### EXERCISE
Would you reproduce the data below exactly, please, leaving out its images?

:: SUPPLIED RECORDS

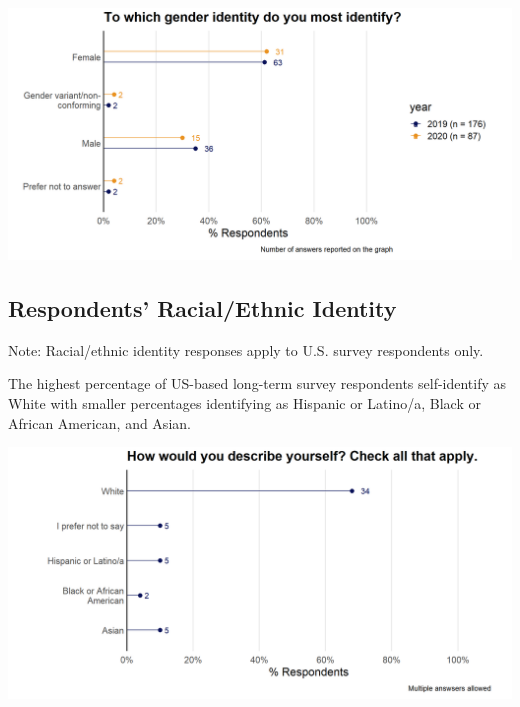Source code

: \documentclass[
]{article}
\makeatletter
\def\maxwidth{\ifdim\Gin@nat@width>\linewidth\linewidth\else\Gin@nat@width\fi}
\makeatother
\begin{document}
\includegraphics[width=\maxwidth]{../figures/2020-12-longterm-demographics_gender-1}

\hypertarget{respondents-racialethnic-identity}{%
\subsection{Respondents' Racial/Ethnic
Identity}\label{respondents-racialethnic-identity}}

Note: Racial/ethnic identity responses apply to U.S. survey respondents
only.

The highest percentage of US-based long-term survey respondents
self-identify as White with smaller percentages identifying as Hispanic
or Latino/a, Black or African American, and Asian.

\includegraphics[width=\maxwidth]{../figures/2020-12-longterm-demographics_ethnicity-1}
\end{document}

::::

### FINAL ANSWER
Source code

: \documentclass[
]{article}
\makeatletter
\def\maxwidth{\ifdim\Gin@nat@width>\linewidth\linewidth\else\Gin@nat@width\fi}
\makeatother
\begin{document}
\includegraphics[width=\maxwidth]{../figures/2020-12-longterm-demographics_gender-1}

\hypertarget{respondents-racialethnic-identity}{%
\subsection{Respondents' Racial/Ethnic
Identity}\label{respondents-racialethnic-identity}}

Note: Racial/ethnic identity responses apply to U.S. survey respondents
only.

The highest percentage of US-based long-term survey respondents
self-identify as White with smaller percentages identifying as Hispanic
or Latino/a, Black or African American, and Asian.

\includegraphics[width=\maxwidth]{../figures/2020-12-longterm-demographics_ethnicity-1}
\end{document}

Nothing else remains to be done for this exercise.